The case for cyberwar: Fear, Uncertainty and Doubt?

Over the last few months, a consistent theme in the media has been the threat posed by Chinese security and network solutions. It’s unsurprising that the birth of China as a modern post industrial giant strikes fear into the hearts of many – particularly countries and companies who would see China, or it’s industry, as a threat. It’s also entirely rational to assume that foreign agencies will use all the tricks in the book to obtain a national advantage – most countries have a long history of doing just that. Minus the trappings of 20th century world leadership, China may well be less reserved about it than others such as the USA or Britain.

There is no doubt whatsoever, that the Cyber Security threat has crept upon us quietly over the last decade, without being noticed.  Only in the last few years have International governments started to acknowledge the systematic nature of the threat and the serious focus it requires.

This is a fair and qualified justification for greater investment in the Cyber Security arena, for public debate, and for reprioritisation of national defence programmes – not for politicisation, but to serve a very real, tangible defence against what is now an ever present, and current threat.

However, the nature of current headlines makes it reasonable to conclude that too much of the current cyber security agenda is now being sold on Fear, Uncertainty and Doubt – the same ‘FUD’ that the Information Security profession has spent the last few decades trying to shed.

The furore around Huawei is a perfect example – by virtue of its nationality the company has been blocked from bidding for major contracts in several countries, and been subjected to such criticism from the US that picking a Chinese security supplier must now seem to many businesses like an act of treachery. There is no evidence to suggest that they have been anything but open about their technology, and no-one has yet demonstrated that their products demonstrate a threat. Could a rational caution be going too far and closing the door to technology that could offer a competitive advantage?

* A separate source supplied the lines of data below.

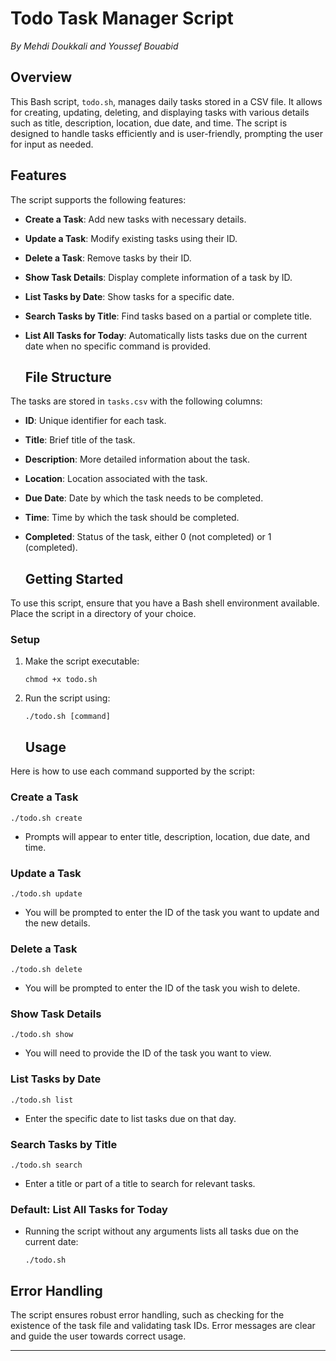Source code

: # Todo Task Manager Script
*By Mehdi Doukkali and Youssef Bouabid*

  ## Overview
This Bash script, `todo.sh`, manages daily tasks stored in a CSV file. It allows for creating, updating, deleting, and displaying tasks with various details such as title, description, location, due date, and time. The script is designed to handle tasks efficiently and is user-friendly, prompting the user for input as needed.

  ## Features
The script supports the following features:
- **Create a Task**: Add new tasks with necessary details.
- **Update a Task**: Modify existing tasks using their ID.
- **Delete a Task**: Remove tasks by their ID.
- **Show Task Details**: Display complete information of a task by ID.
- **List Tasks by Date**: Show tasks for a specific date.
- **Search Tasks by Title**: Find tasks based on a partial or complete title.
- **List All Tasks for Today**: Automatically lists tasks due on the current date when no specific command is provided.

  ## File Structure
The tasks are stored in `tasks.csv` with the following columns:
- **ID**: Unique identifier for each task.
- **Title**: Brief title of the task.
- **Description**: More detailed information about the task.
- **Location**: Location associated with the task.
- **Due Date**: Date by which the task needs to be completed.
- **Time**: Time by which the task should be completed.
- **Completed**: Status of the task, either 0 (not completed) or 1 (completed).

  ## Getting Started
To use this script, ensure that you have a Bash shell environment available. Place the script in a directory of your choice.

### Setup
1. Make the script executable:
   ```
   chmod +x todo.sh
   ```
2. Run the script using:
   ```
   ./todo.sh [command]
   ```

   ## Usage
Here is how to use each command supported by the script:

### Create a Task
```
./todo.sh create
```
- Prompts will appear to enter title, description, location, due date, and time.

### Update a Task
```
./todo.sh update
```
- You will be prompted to enter the ID of the task you want to update and the new details.

### Delete a Task
```
./todo.sh delete
```
- You will be prompted to enter the ID of the task you wish to delete.

### Show Task Details
```
./todo.sh show
```
- You will need to provide the ID of the task you want to view.

### List Tasks by Date
```
./todo.sh list
```
- Enter the specific date to list tasks due on that day.

### Search Tasks by Title
```
./todo.sh search
```
- Enter a title or part of a title to search for relevant tasks.

### Default: List All Tasks for Today
- Running the script without any arguments lists all tasks due on the current date:
  ```
  ./todo.sh
  ```

## Error Handling
The script ensures robust error handling, such as checking for the existence of the task file and validating task IDs. Error messages are clear and guide the user towards correct usage.

---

With not all the facts in the public domain it’s hard to say for certain – but from the consumer media, it looks that way.

Certainly, any information security manager attempting to build a business case on the back of insubstantial evidence would get a less sympathetic hearing from a corporate board than the world’s press appears to be giving to current claims.

The worry remains that government agencies are playing on fears that often appear unfounded to the public, or at least unproven. By doing so, we may risk undermining the case for national cyber security when it most matters; just as selling FUD in business has made it harder to sell investment in security today.

Continuous low level espionage attempts have always taken place, and always will, and the only thing that has changed is the means, and ease, of doing it. That does not justify escalating espionage attacks to the status of ‘CyberWar’ simply because they are committed with computers, but nevertheless does need to acknowledge that some systems could, one day be leveraged to underpin Cyber Aggression against a designated target. To access this, we need a more mature debate that moves away from FUD and towards an evidence based approach.

What is required to address the underlying threat is not a focus on fear, but a consistent resolve across governments to build security into the national business model at every step. Unfortunately, this is not an exciting answer. Security, when it works, is like accountancy – invisible and boring. Responding to cyber threats does not require a global panic, but simply the building of security into how we all operate organisations and live our lives, and the development by governments of high expectations across both government and industry, combined with a security aware culture.

The current inability to protect against cyber threats will not be solved by vast central programmes and costly cyber-weapons; it may be solved by enforcing consistent expectations and by building security awareness and technical competence into primary school curriculums.

Certainly, it will not be solved by FUD.